Con l’insediamento del nuovo presidente americano Joe Biden, il futuro del suo programma politico appare più solido di quanto si pensasse, non da ultimo dopo il ballottaggio in Georgia, che ha capovolto la maggioranza al Senato.


Con i Democratici ora alla guida della Casa Bianca, del Senato e della Camera dei Rappresentanti, alcune delle maggiori priorità legislative di Biden potrebbero incontrare meno resistenza da qui alle elezioni di medio termine nel 2022. Ma con una divisione del 50:50 al Senato e la Vicepresidente Kamala Harris a fare da “ago della bilancia”, non si esclude che importanti nuove legislazioni possano richiedere ancora un certo sostegno bipartisan.


Senza una maggioranza democratica dominante, è probabile che l’approvazione delle voci più ambiziose sull’agenda di Biden non sarà così scontata, ma non per questo impossibile. Fra i punti critici si annoverano i massicci aumenti fiscali per le aziende e i cittadini più abbienti, non condivisi dai Repubblicani, ma nemmeno da alcuni Democratici moderati, soprattutto ora che l’economia nazionale è alle prese con la crisi del coronavirus.

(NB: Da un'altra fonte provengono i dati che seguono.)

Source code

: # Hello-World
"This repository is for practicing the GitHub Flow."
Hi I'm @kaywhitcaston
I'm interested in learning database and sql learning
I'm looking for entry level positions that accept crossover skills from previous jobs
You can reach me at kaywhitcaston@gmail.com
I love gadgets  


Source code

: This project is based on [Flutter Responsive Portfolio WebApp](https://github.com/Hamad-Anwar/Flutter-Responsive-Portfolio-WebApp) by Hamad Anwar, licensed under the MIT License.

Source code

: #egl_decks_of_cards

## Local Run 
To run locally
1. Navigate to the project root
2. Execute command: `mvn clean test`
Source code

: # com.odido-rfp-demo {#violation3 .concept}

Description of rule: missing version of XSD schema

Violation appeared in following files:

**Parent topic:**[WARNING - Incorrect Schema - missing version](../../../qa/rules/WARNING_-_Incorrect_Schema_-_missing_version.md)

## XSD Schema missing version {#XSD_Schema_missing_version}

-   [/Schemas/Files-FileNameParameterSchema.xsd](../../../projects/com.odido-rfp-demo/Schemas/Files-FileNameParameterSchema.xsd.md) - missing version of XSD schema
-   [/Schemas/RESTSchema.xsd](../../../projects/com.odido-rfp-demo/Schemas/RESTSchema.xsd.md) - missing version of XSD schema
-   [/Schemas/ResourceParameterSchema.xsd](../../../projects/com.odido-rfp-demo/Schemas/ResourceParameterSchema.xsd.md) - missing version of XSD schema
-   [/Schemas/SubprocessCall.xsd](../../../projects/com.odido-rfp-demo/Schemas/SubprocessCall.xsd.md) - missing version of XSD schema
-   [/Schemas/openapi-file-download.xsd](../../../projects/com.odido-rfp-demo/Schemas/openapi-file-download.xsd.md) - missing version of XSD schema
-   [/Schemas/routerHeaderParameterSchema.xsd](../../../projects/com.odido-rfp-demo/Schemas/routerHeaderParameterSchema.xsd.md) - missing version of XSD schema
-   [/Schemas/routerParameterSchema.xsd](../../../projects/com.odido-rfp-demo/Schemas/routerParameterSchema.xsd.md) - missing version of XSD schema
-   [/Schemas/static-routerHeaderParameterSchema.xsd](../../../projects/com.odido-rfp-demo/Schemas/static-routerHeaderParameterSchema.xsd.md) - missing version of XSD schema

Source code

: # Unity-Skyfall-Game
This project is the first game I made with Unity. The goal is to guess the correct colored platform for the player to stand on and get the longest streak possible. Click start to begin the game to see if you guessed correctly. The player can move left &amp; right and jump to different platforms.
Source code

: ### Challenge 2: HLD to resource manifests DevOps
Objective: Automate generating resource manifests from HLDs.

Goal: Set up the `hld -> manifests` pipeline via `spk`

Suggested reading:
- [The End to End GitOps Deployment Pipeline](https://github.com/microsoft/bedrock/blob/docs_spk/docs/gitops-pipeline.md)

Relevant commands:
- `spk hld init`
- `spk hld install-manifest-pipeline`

“La famigerata ‘onda blu’ non si è manifestata”, ha spiegato John Emerson, Vicepresidente di Capital Group International, Inc. SM ed ex Ambasciatore degli Stati Uniti in Germania. “Con la maggioranza risicata dei Democratici alla Camera e una ripartizione al 50:50 del Senato, gli esponenti moderati avranno una discreta influenza sul fronte legislativo. Il presidente Biden dovrà lavorare sodo per ottenere un sostegno bipartisan ogniqualvolta possibile.”


 


Emerson ha anche sottolineato come, da una prospettiva storica, il mercato azionario statunitense abbia evidenziato un buon andamento, a prescindere dal partito in carica a Washington. E questo vale per molti periodi in cui i Democratici hanno controllato sia la Casa Bianca che le due camere del Congresso, non da ultimo quello successivo alla crisi finanziaria globale del 2009, quando l’indice composito Standard & Poor’s 500 ha messo a segno un rendimento del 26%.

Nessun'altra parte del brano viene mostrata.